Furthermore, it's essential to realize that XCM messages by themselves are not considered transactions. XCM describes how to change the state of the target network, but the message by itself doesn't perform the state change.

This partly ties to what is called asynchronous composability, which allows XCM messages to bypass the concept of time-constrained mechanisms, like on-chain scheduling and execution over time in the correct order in which it was intended.

XCM Tech Stack​

xcm tech stack

XCM can be used to express the meaning of the messages over each of these three communication channels.

XCM v3 - What's new?​

XCM v3 is currently in the process of being approved and audited but is merged in the Polkadot codebase. The upgrade to XCM v3 will open the doors to multi-hop, multi-network communications.

XCM v3 introduces some key features and additions to cross-consensus messaging, including:

  1. Programmability - the ability to have expectations for messages, which allow for more comprehensive use cases, safe dispatches for version checking, branching, and NFT/Asset support.
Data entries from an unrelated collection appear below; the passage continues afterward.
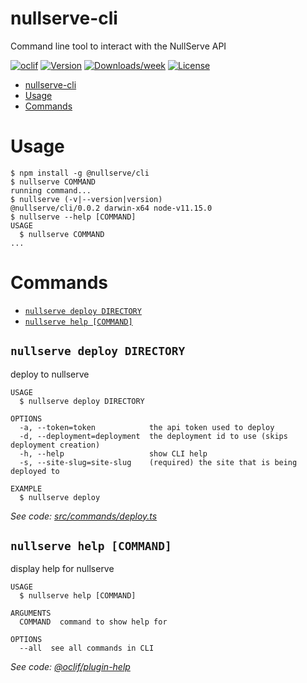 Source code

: # nullserve-cli

Command line tool to interact with the NullServe API

[![oclif](https://img.shields.io/badge/cli-oclif-brightgreen.svg)](https://oclif.io)
[![Version](https://img.shields.io/npm/v/nullserve-cli.svg)](https://npmjs.org/package/nullserve-cli)
[![Downloads/week](https://img.shields.io/npm/dw/nullserve-cli.svg)](https://npmjs.org/package/nullserve-cli)
[![License](https://img.shields.io/npm/l/nullserve-cli.svg)](https://github.com/nullserve/nullserve-cli/blob/master/package.json)

<!-- toc -->

- [nullserve-cli](#nullserve-cli)
- [Usage](#usage)
- [Commands](#commands)
  <!-- tocstop -->

# Usage

<!-- usage -->

```sh-session
$ npm install -g @nullserve/cli
$ nullserve COMMAND
running command...
$ nullserve (-v|--version|version)
@nullserve/cli/0.0.2 darwin-x64 node-v11.15.0
$ nullserve --help [COMMAND]
USAGE
  $ nullserve COMMAND
...
```

<!-- usagestop -->

# Commands

<!-- commands -->

- [`nullserve deploy DIRECTORY`](#nullserve-deploy-directory)
- [`nullserve help [COMMAND]`](#nullserve-help-command)

## `nullserve deploy DIRECTORY`

deploy to nullserve

```
USAGE
  $ nullserve deploy DIRECTORY

OPTIONS
  -a, --token=token            the api token used to deploy
  -d, --deployment=deployment  the deployment id to use (skips deployment creation)
  -h, --help                   show CLI help
  -s, --site-slug=site-slug    (required) the site that is being deployed to

EXAMPLE
  $ nullserve deploy
```

_See code: [src/commands/deploy.ts](https://github.com/nullserve/nullserve-cli/blob/v0.0.2/src/commands/deploy.ts)_

## `nullserve help [COMMAND]`

display help for nullserve

```
USAGE
  $ nullserve help [COMMAND]

ARGUMENTS
  COMMAND  command to show help for

OPTIONS
  --all  see all commands in CLI
```

_See code: [@oclif/plugin-help](https://github.com/oclif/plugin-help/blob/v2.2.1/src/commands/help.ts)_

<!-- commandsstop -->
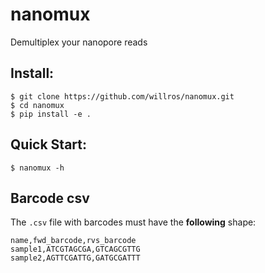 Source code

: # nanomux
Demultiplex your nanopore reads

## Install:
```console
$ git clone https://github.com/willros/nanomux.git
$ cd nanomux
$ pip install -e .
```

## Quick Start:
```console
$ nanomux -h
```
## Barcode csv
The `.csv` file with barcodes must have the **following** shape:
```csv
name,fwd_barcode,rvs_barcode
sample1,ATCGTAGCGA,GTCAGCGTTG
sample2,AGTTCGATTG,GATGCGATTT
```
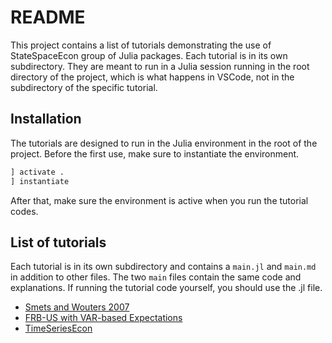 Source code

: # README

This project contains a list of tutorials demonstrating the use of StateSpaceEcon group of Julia packages.
Each tutorial is in its own subdirectory. They are meant to run in a Julia session running in the root
directory of the project, which is what happens in VSCode, not in the subdirectory of the specific tutorial.

## Installation

The tutorials are designed to run in the Julia environment in the root of the project.
Before the first use, make sure to instantiate the environment.
```julia
] activate .
] instantiate
```

After that, make sure the environment is active when you run the tutorial codes.

## List of tutorials

Each tutorial is in its own subdirectory and contains a `main.jl` and `main.md`
in addition to other files. The two `main` files contain the same code and
explanations. If running the tutorial code yourself, you should use the .jl
file.

* [Smets and Wouters 2007](US_SW07/main.md)
* [FRB-US with VAR-based Expectations](FRB-US/main.md)
* [TimeSeriesEcon](TimeSeriesEcon/main.md)
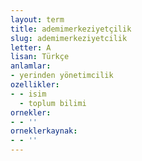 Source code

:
 ```yaml
---
layout: term
title: ademimerkeziyetçilik
slug: ademimerkeziyetcilik
letter: A
lisan: Türkçe
anlamlar:
- yerinden yönetimcilik
ozellikler:
- - isim
  - toplum bilimi
ornekler:
- - ''
orneklerkaynak:
- - ''
---
```

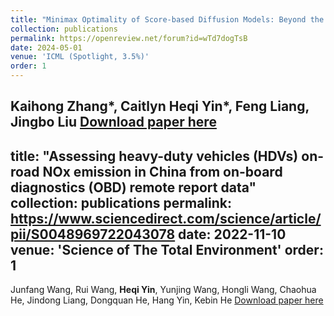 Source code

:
 ```yaml
---
title: "Minimax Optimality of Score-based Diffusion Models: Beyond the Density Lower Bound Assumptions"
collection: publications
permalink: https://openreview.net/forum?id=wTd7dogTsB
date: 2024-05-01
venue: 'ICML (Spotlight, 3.5%)'
order: 1
---
```

Kaihong Zhang*, Caitlyn Heqi Yin*, Feng Liang, Jingbo Liu
[Download paper here](https://openreview.net/pdf?id=wTd7dogTsB)
---
title: "Assessing heavy-duty vehicles (HDVs) on-road NOx emission in China from on-board diagnostics (OBD) remote report data"
collection: publications
permalink: https://www.sciencedirect.com/science/article/pii/S0048969722043078
date: 2022-11-10
venue: 'Science of The Total Environment'
order: 1
---
Junfang Wang, Rui Wang, **Heqi Yin**, Yunjing Wang, Hongli Wang, Chaohua He, Jindong Liang, Dongquan He, Hang Yin, Kebin He
[Download paper here](https://www.sciencedirect.com/science/article/pii/S0048969722043078)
  2. Functional Multichain Decomposition - the ability to define mechanisms to cross-reference and perform actions on other chains on behalf of the origin chain (remote locking), context/id for these messages, and asset namespacing.

  3. Bridging - introduces the concept of a universal location, which allows for a base reference for global consensus systems for multi-hop setups. This location is above the parent relay chain or other consensus systems like Ethereum or Bitcoin.

Why does XCM v3 matter?​

A core part of the vision that XCM v3 provides is improving communication between the chains to make system parachains a reality. For example, the Polkadot relay chain handles more than just parachain management and shared security - it handles user balances/assets, auctions, governance, and staking. Ideally, the relay chain should be for what it's intended to be - a place for shared security. System parachains can alleviate these core responsibilities from the relay chain but only by using a standard format like XCM.

This is where system parachains come in, where each of these core responsibilities can be delegated to a system parachain respectively.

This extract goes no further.